(I wrote up summaries of the keynotes at Confratute 2016 for the daily newsletter. I'll be posting those summaries with more information about each presenter here on my blog. Confratute is a yearly, week long conference for educators interested in enrichment learning. Want more information? Visit http://confratute.uconn.edu/)
|Photo by Maria Selke - 2016|
“I Won’t Mess With Your Comma If You Don’t Mess With My Decimal Point”
Rachel McAnallen’s passion for math has been a lifelong endeavor. When she decided to pursue a graduate degree in math education, she didn’t let anything stop her. She went back to grad school at 70! Rachel works with students and teachers all over the world as she seeks to improve mathematical understanding and teaching practices.
Rachel’s goal tonight was to help us understand how current instructional practices have caused many of the problems students have today. Most of these problems are tied into the fact that we don’t respect place value in numbers. Understanding and teaching how place value impacts every aspect of math is key to recreating our instructional strategies so students truly understand what numbers mean.
One key thing we do is incorrectly is move the decimal point all over the place. Rachel demonstrated this problem using the division problem 148 divided by 4. We all learned to start with “four doesn’t go into one”. That’s not one - it’s one hundred! We just moved the decimal point and disrespected the place value of the number. So then we say “How many times does four go into fourteen?” We moved the decimal again! It’s no wonder that kids are perplexed by those inconsistencies.
Another problem is teaching counterintuitive ways to add and subtract when we start addition on the right and when we regroup in subtraction. This isn’t how we count money or make change! It also leads to more misnaming of numbers and misunderstanding of place value.
We confuse children even more when we say things like “you can’t divide one by four” and “you can’t subtract a big number from a small one” and then a year or two later wonder why they scratch their heads over fractions and negative numbers.

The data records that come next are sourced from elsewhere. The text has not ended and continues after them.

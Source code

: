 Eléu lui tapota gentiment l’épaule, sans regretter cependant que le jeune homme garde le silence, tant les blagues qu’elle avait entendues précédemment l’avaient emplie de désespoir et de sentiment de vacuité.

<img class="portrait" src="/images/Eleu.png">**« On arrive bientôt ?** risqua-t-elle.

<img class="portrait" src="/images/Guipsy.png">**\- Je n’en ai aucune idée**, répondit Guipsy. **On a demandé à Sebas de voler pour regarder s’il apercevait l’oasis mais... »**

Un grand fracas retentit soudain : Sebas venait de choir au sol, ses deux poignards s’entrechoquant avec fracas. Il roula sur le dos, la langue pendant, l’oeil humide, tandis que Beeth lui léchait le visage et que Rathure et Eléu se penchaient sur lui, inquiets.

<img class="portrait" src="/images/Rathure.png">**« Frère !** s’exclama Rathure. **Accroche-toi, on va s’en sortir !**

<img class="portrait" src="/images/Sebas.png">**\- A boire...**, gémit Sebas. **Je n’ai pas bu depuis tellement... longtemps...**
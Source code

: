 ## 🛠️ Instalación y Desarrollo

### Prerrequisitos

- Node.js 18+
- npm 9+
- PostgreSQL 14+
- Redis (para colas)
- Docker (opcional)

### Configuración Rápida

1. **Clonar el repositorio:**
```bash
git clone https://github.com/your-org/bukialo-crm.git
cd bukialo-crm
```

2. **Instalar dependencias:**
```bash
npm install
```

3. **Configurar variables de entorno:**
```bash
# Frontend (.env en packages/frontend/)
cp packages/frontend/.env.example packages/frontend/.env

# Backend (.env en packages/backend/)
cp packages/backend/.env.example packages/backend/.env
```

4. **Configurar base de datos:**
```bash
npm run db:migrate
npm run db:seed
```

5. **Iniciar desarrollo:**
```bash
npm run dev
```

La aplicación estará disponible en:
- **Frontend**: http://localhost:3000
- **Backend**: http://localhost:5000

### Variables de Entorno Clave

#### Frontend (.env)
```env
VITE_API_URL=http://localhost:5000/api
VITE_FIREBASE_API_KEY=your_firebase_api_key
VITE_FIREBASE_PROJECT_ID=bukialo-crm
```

Rachel suggested several things we can do that will help students gain deeper understanding of place value and mathematical processes. We need to show kids how to break numbers apart so they respect the decimal. We can model renaming those numbers in different ways. Challenge students to find their own ways to show a problem. You’ll be amazed at what they discover.
We also need to always provide context for our numbers. Numbers are adjectives and should always be connected nouns. Don’t give kids naked worksheets; always build the context. Understanding real world applications will help inform the way we teach addition and subtraction as well. Teaching that we can add cows plus cows, but not cows plus houses will help them later in algebra.
Rachel reminded us to commit to several key changes tonight. Let’s stop giving naked worksheets. Let’s be sure our number lines in every classroom includes negative numbers. This is a concept that all children can understand. Let’s keep asking “did anyone do it a different way?”. After all, “Arithmetic is answering the question - mathematics is questioning the answer.” Most importantly, let’s promise to call numbers by their correct place value names. Let’s take what we’ve learned back to our students and create a generation of mathematicians, not calculators.